Y es que ves la zona que compartes a diario con miles de personas con otros ojos, miras los relieves del paisaje intentando adivinar alguna referencia conocida (los juzgados, Nueva Condomina, etc). Se respira un aire puro y te sientes genial.

El último tramo de subida al Relojero lo hicimos por pista forestal y es el que más me costó. Hacía ya rato que niños y perros me habían adelantado, incluso mi chico iba por delante de mi y me aconsejó que no hiciera por seguir el ritmo de nadie, que marcara el mío, que él me esperaría. Y, de repente, llegamos a lo más alto y vimos el mar:

Vista del Campo de Cartagena y el Mar Menor e Isla Grossa, de N4n0, en Flickr, original aquí.

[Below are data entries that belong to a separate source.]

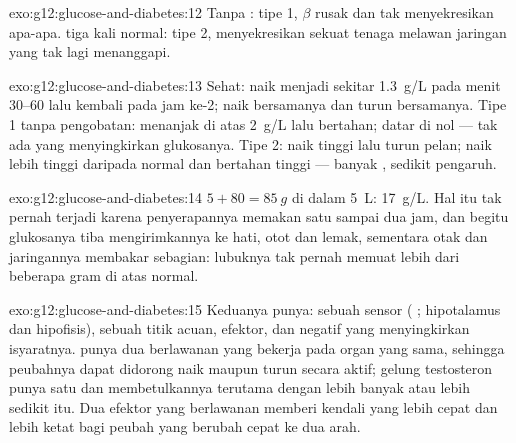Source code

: \begin{solution}{exo:g12:glucose-and-diabetes:12}
Tanpa : tipe 1,  $\beta$  rusak dan tak
menyekresikan apa-apa.  tiga kali normal: tipe 2,  menyekresikan sekuat tenaga melawan jaringan yang tak lagi
menanggapi.
\end{solution}

\begin{solution}{exo:g12:glucose-and-diabetes:13}
Sehat:  naik menjadi sekitar \qty{1.3}{g/L} pada menit
30--60 lalu kembali pada jam ke-2;  naik bersamanya dan turun
bersamanya. Tipe 1 tanpa pengobatan:  menanjak di atas
\qty{2}{g/L} lalu bertahan;  datar di nol --- tak ada yang
menyingkirkan glukosanya. Tipe 2:  naik tinggi lalu turun
pelan;  naik lebih tinggi daripada normal dan bertahan
tinggi --- banyak , sedikit pengaruh.
\end{solution}

\begin{solution}{exo:g12:glucose-and-diabetes:14}
$5 + 80 = \qty{85}{g}$ di dalam \qty{5}{L}: \qty{17}{g/L}. Hal itu tak
pernah terjadi karena penyerapannya memakan satu sampai dua jam, dan
begitu glukosanya tiba  mengirimkannya ke  hati,
 otot dan lemak, sementara otak dan jaringannya membakar
sebagian: lubuknya tak pernah memuat lebih dari beberapa gram di atas
normal.
\end{solution}

\begin{solution}{exo:g12:glucose-and-diabetes:15}
Keduanya punya: sebuah sensor ( ; hipotalamus dan
hipofisis), sebuah titik acuan, efektor, dan  negatif yang
menyingkirkan isyaratnya.  punya dua  berlawanan yang
bekerja pada organ yang sama, sehingga peubahnya dapat didorong naik
maupun turun secara aktif; gelung testosteron punya satu  dan
membetulkannya terutama dengan lebih banyak atau lebih sedikit 
itu. Dua efektor yang berlawanan memberi kendali yang lebih cepat dan
lebih ketat bagi peubah yang berubah cepat ke dua arah.
\end{solution}


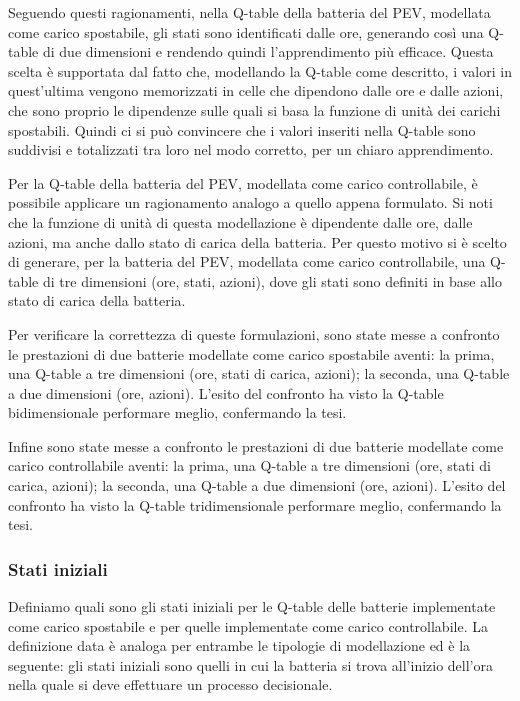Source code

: \documentclass[italian, Lau, oneside]{sapthesis}
\begin{document}
Seguendo questi ragionamenti, nella Q-table della batteria del PEV, modellata come carico spostabile, gli stati sono identificati dalle ore, generando così una Q-table di due dimensioni e rendendo quindi l'apprendimento più efficace. Questa scelta è supportata dal fatto che, modellando la Q-table come descritto, i valori in quest'ultima vengono memorizzati in celle che dipendono dalle ore e dalle azioni, che sono proprio le dipendenze sulle quali si basa la funzione di unità dei carichi spostabili. Quindi ci si può convincere che i valori inseriti nella Q-table sono suddivisi e totalizzati tra loro nel modo corretto, per un chiaro apprendimento.

Per la Q-table della batteria del PEV, modellata come carico controllabile, è possibile applicare un ragionamento analogo a quello appena formulato. Si noti che la funzione di unità di questa modellazione è dipendente dalle ore, dalle azioni, ma anche dallo stato di carica della batteria. Per questo motivo si è scelto di generare, per la batteria del PEV, modellata come carico controllabile, una Q-table di tre dimensioni (ore, stati, azioni), dove gli stati sono definiti in base allo stato di carica della batteria.

Per verificare la correttezza di queste formulazioni, sono state messe a confronto le prestazioni di due batterie modellate come carico spostabile aventi: la prima, una Q-table a tre dimensioni (ore, stati di carica, azioni); la seconda, una Q-table a due dimensioni (ore, azioni). L'esito del confronto ha visto la Q-table bidimensionale performare meglio, confermando la tesi.

Infine sono state messe a confronto le prestazioni di due batterie modellate come carico controllabile aventi: la prima, una Q-table a tre dimensioni (ore, stati di carica, azioni); la seconda, una Q-table a due dimensioni (ore, azioni). L'esito del confronto ha visto la Q-table tridimensionale performare meglio, confermando la tesi.

\subsubsection{Stati iniziali}
Definiamo quali sono gli stati iniziali per le Q-table delle batterie implementate come carico spostabile e per quelle implementate come carico controllabile. La definizione data è analoga per entrambe le tipologie di modellazione ed è la seguente: gli stati iniziali sono quelli in cui la batteria si trova all'inizio dell'ora nella quale si deve effettuare un processo decisionale. 
\end{document}
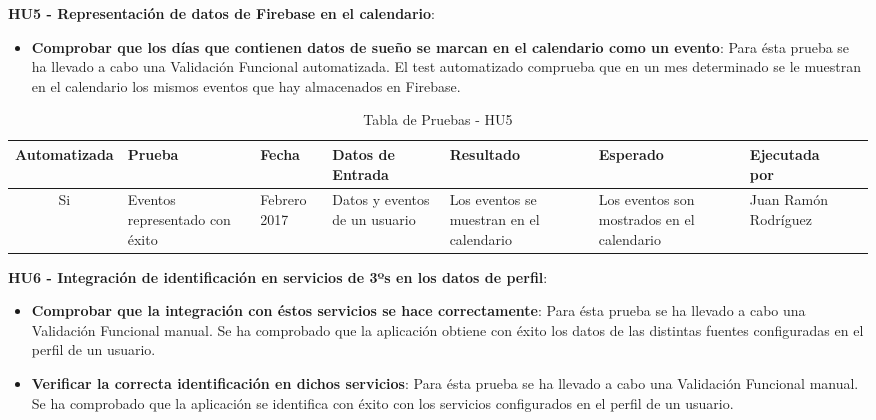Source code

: \documentclass[11pt,openany]{book}
\begin{document}
\textbf{HU5 - Representación de datos de Firebase en el calendario}:
 
\begin{itemize}
\item\textbf{Comprobar que los días que contienen datos de sueño se marcan en el calendario como un evento}: Para ésta prueba se ha llevado a cabo una Validación Funcional automatizada. El test automatizado comprueba que en un mes determinado se le muestran en el calendario los mismos eventos que hay almacenados en Firebase.
\end{itemize}

{\tiny
\setlength{\LTleft}{-20cm plus -1fill}
\setlength{\LTright}{\LTleft}
\begin{center}
\begin{longtable}{| c | M{1.5cm} | M{1.5cm} | M{2.5cm} | M{1.5cm} | M{1.5cm} | M{1.5cm} | M{1.5cm} |}
\caption[Tabla de Pruebas - HU5]{Tabla de Pruebas - HU5} \label{grid_mlmmh} \\

\hline Automatizada & Prueba & Fecha & Datos de Entrada & Resultado & Esperado & Ejecutada por \\
\endfirsthead
\hline
Si & Eventos representado con éxito & Febrero 2017 & Datos y eventos de un usuario & Los eventos se muestran en el calendario & Los eventos son mostrados en el calendario & Juan Ramón Rodríguez \\
\hline
\end{longtable}
\end{center}}
 
\textbf{HU6 - Integración de identificación en servicios de 3ºs en los datos de perfil}:
 
\begin{itemize}
\item\textbf{Comprobar que la integración con éstos servicios se hace correctamente}: Para ésta prueba se ha llevado a cabo una Validación Funcional manual. Se ha comprobado que la aplicación obtiene con éxito los datos de las distintas fuentes configuradas en el perfil de un usuario.
\item\textbf{Verificar la correcta identificación en dichos servicios}: Para ésta prueba se ha llevado a cabo una Validación Funcional manual. Se ha comprobado que la aplicación se identifica con éxito con los servicios configurados en el perfil de un usuario.
\end{itemize}
\end{document}
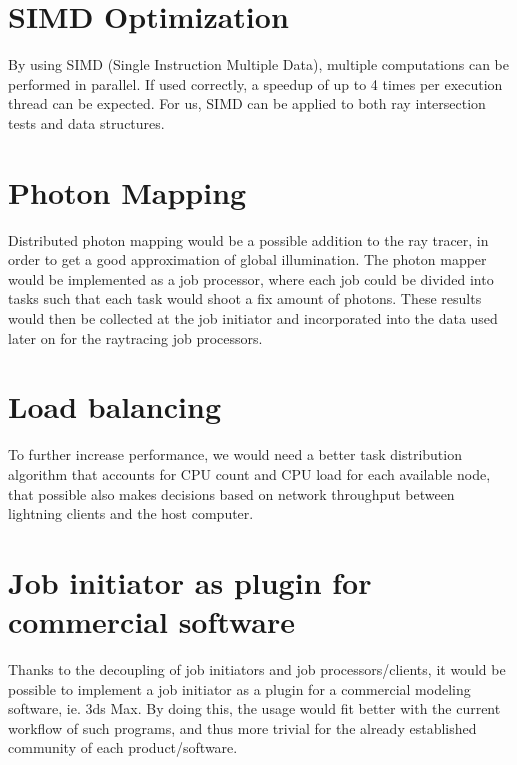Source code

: \section{SIMD Optimization}
By using SIMD (Single Instruction Multiple Data), multiple computations can be performed in parallel. If used correctly, a speedup of up to 4 times per execution thread can be expected. For us, SIMD can be applied to both ray intersection tests and data structures.


\section{Photon Mapping}
Distributed photon mapping would be a possible addition to the ray tracer, in order to get a good approximation of global illumination. The photon mapper would be implemented as a job processor, where each job could be divided into tasks such that each task would shoot a fix amount of photons. These results would then be collected at the job initiator and incorporated into the data used later on for the raytracing job processors. 

\section{Load balancing}
To further increase performance, we would need a better task distribution algorithm that accounts for CPU count and CPU load for each available node, that possible also makes decisions based on network throughput between lightning clients and the host computer.

\section{Job initiator as plugin for commercial software}
Thanks to the decoupling of job initiators and job processors/clients, it would be possible to implement a job initiator as a plugin for a commercial modeling software, ie. 3ds Max. By doing this, the usage would fit better with the current workflow of such programs, and thus more trivial for the already established community of each product/software.

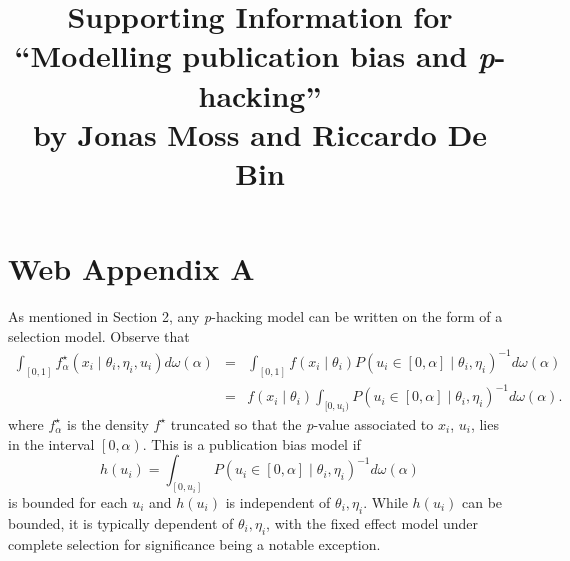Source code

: \documentclass[english]{article}
\title{Supporting Information for ``Modelling publication bias and \textit{p}-hacking''\\ by Jonas Moss and Riccardo De Bin}
\author{}
\date{}
\begin{document}
\maketitle


\section*{Web Appendix A}

As mentioned in Section 2, any \textit{p}-hacking model can be written on the form of a selection model. Observe that
\begin{eqnarray*}
\int_{[0,1]}f_\alpha^{\star}(x_{i}\mid\theta_{i},\eta_{i}, u_i)d\omega(\alpha) & = & \int_{[0,1]}f(x_{i}\mid\theta_{i})P(u_i\in\left[0,\alpha\right]\mid\theta_{i},\eta_{i})^{-1}d\omega(\alpha)\\
 & = & f(x_{i}\mid\theta_{i})\int_{[0,u_i)}P(u_i\in\left[0,\alpha\right]\mid\theta_{i},\eta_{i})^{-1}d\omega(\alpha).
\end{eqnarray*}
where $f_\alpha^{\star}$ is the density $f^{\star}$ truncated so that the \textit{p}-value associated to $x_i$, $u_i$, lies in the interval $\left[0,\alpha\right)$. This is a publication bias model if $$h(u_i)=\int_{[0,u_i]}P(u_i\in\left[0,\alpha\right]\mid\theta_{i},\eta_{i})^{-1}d\omega(\alpha)$$ is bounded for each $u_i$ and $h(u_i)$ is independent of $\theta_{i},\eta_{i}$. While $h(u_i)$ can be bounded, it is typically dependent of $\theta_{i},\eta_{i}$, with the fixed effect model under complete selection for significance being a notable exception.
\end{document}
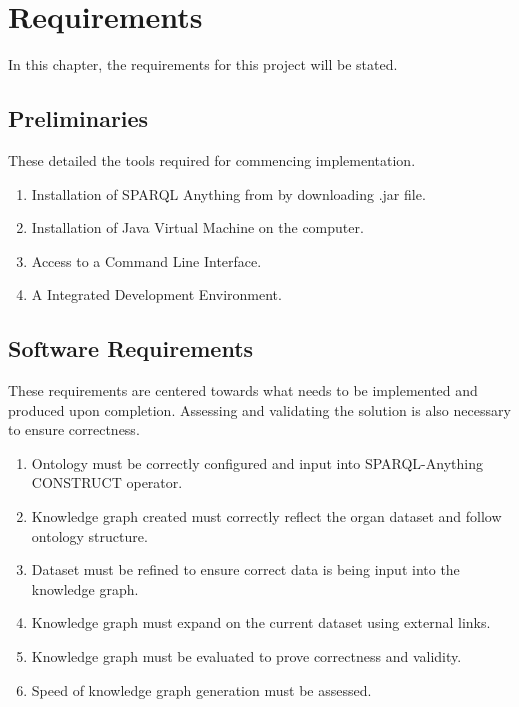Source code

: \chapter{Requirements}
In this chapter, the requirements for this project will be stated. 

\section{Preliminaries}
\hspace{0.5cm} These detailed the tools required for commencing implementation.
\begin{enumerate}
\item Installation of SPARQL Anything from \cite{sparqlanythinggithub} by downloading .jar file.
\item Installation of Java Virtual Machine on the computer. 
\item Access to a Command Line Interface.
\item A Integrated Development Environment.
\end{enumerate}

\section{Software Requirements}
\hspace{0.5cm} These requirements are centered towards what needs to be implemented and produced upon completion. Assessing and validating the solution is also necessary to ensure correctness.
\begin{enumerate}
\item Ontology must be correctly configured and input into SPARQL-Anything CONSTRUCT operator.
\item Knowledge graph created must correctly reflect the organ dataset and follow ontology structure.
\item Dataset must be refined to ensure correct data is being input into the knowledge graph.
\item Knowledge graph must expand on the current dataset using external links.
\item Knowledge graph must be evaluated to prove correctness and validity.
\item Speed of knowledge graph generation must be assessed.
\end{enumerate}

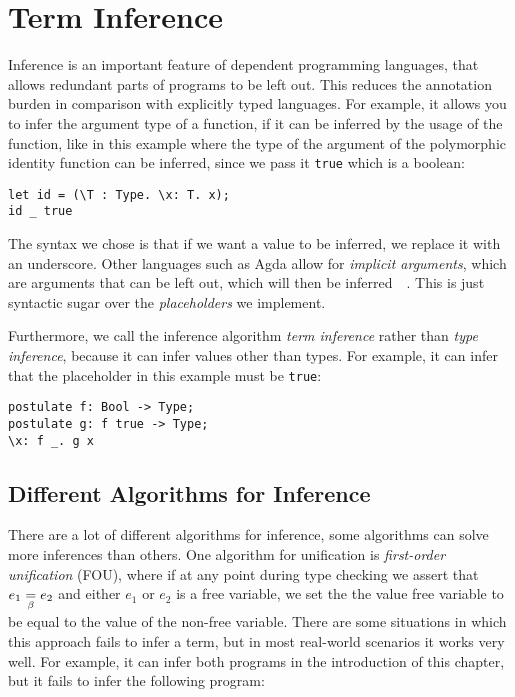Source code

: \chapter{Term Inference}
\label{ch:inference}

Inference is an important feature of dependent programming languages, that allows redundant parts of programs to be left out. This reduces the annotation burden in comparison with explicitly typed languages. For example, it allows you to infer the argument type of a function, if it can be inferred by the usage of the function, like in this example where the type of the argument of the polymorphic identity function can be inferred, since we pass it \verb|true| which is a boolean:
\begin{lstlisting}
let id = (\T : Type. \x: T. x);
id _ true
\end{lstlisting}

The syntax we chose is that if we want a value to be inferred, we replace it with an underscore. Other languages such as Agda allow for \emph{implicit arguments}, which are arguments that can be left out, which will then be inferred~\cite{agda}~\cite{coq}. This is just syntactic sugar over the \emph{placeholders} we implement.

Furthermore, we call the inference algorithm \emph{term inference} rather than \emph{type inference}, because it can infer values other than types. For example, it can infer that the placeholder in this example must be \verb|true|:
\begin{lstlisting}
postulate f: Bool -> Type;
postulate g: f true -> Type;
\x: f _. g x
\end{lstlisting}

\section{Different Algorithms for Inference}
\label{strength-inference}

There are a lot of different algorithms for inference\cite{typeinference}, some algorithms can solve more inferences than others. One algorithm for unification is \emph{first-order unification} (FOU), where if at any point during type checking we assert that $e_1 \underset{\beta}{=} e_2$ and either $e_1$ or $e_2$ is a free variable, we set the the value free variable to be equal to the value of the non-free variable. There are some situations in which this approach fails to infer a term, but in most real-world scenarios it works very well. For example, it can infer both programs in the introduction of this chapter, but it fails to infer the following program:

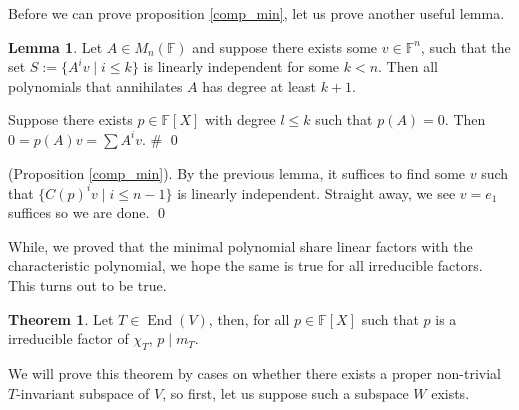 \documentclass[
]{article}
\theoremstyle{definition}
\newtheorem{theorem}{Theorem}
\newtheorem{lemma}{Lemma}[section]
\theoremstyle{definition}
\begin{document}
Before we can prove proposition \ref{comp_min}, let us prove another
useful lemma.

\begin{lemma}
  Let \(A \in M_n(\mathbb{F})\) and suppose there exists some \(v \in \mathbb{F}^n\),
  such that the set \(S := \{A^i v \mid i \le k \}\) is linearly independent for 
  some \(k < n\). Then all polynomials that annihilates \(A\) has degree at 
  least \(k + 1\).
\end{lemma}
\proof

Suppose there exists \(p \in \mathbb{F}[X]\) with degree \(l \le k\)
such that \(p(A) = 0\). Then \(0 = p(A)v = \sum A^i v\). \# \qed

\proof

(Proposition \ref{comp_min}). By the previous lemma, it suffices to find
some \(v\) such that \(\{C(p)^i v \mid i \le n - 1\}\) is linearly
independent. Straight away, we see \(v = e_1\) suffices so we are done.
\qed

While, we proved that the minimal polynomial share linear factors with
the characteristic polynomial, we hope the same is true for all
irreducible factors. This turns out to be true.

\begin{theorem}
  Let \(T \in \mathop{\mathrm{End}}(V)\), then, for all \(p \in \mathbb{F}[X]\) such that 
  \(p\) is a irreducible factor of \(\chi_T\), \(p \mid m_T\).
\end{theorem}
\proof

We will prove this theorem by cases on whether there exists a proper
non-trivial \(T\)-invariant subspace of \(V\), so first, let us suppose
such a subspace \(W\) exists.
\end{document}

Creedme si os digo que el esfuerzo lo compensa todo, a un lado teníamos la huerta de Murcia, sus bancales delimitados, los pequeños pueblos, el canal del Reguerón, el río Segura, la ciudad, etc. Y, al otro, veíamos la comarca del Campo de Cartagena, el Cabezo de la Plata de Torre Pacheco y ¡¡el Mar Menor e Isla Grossa!!. Incluso se podía ver el comienzo de la costa alicantina y los montes que rodean Cartagena. Fue un momento maravilloso para mi.

La bajada ya la hicimos por la pista forestal habilitada para ello, es verdad que subir por allí suponía un ligero rodeo respecto de nuestro paseo inicial, pero hubiese sido también más fácil para los torpes como yo, jeje. Es algo que quiero repetir algún día (de este año incluso), con mi chico y con tranquilidad.

En otro post, la comida de ese día.


NOTA: Muchas gracias a todos aquellos que, desinteresadamente, colgáis vuestras fotos en Flickr para que podamos admirar los hermosos paisajes que se encuentran tan cerca de nosotros.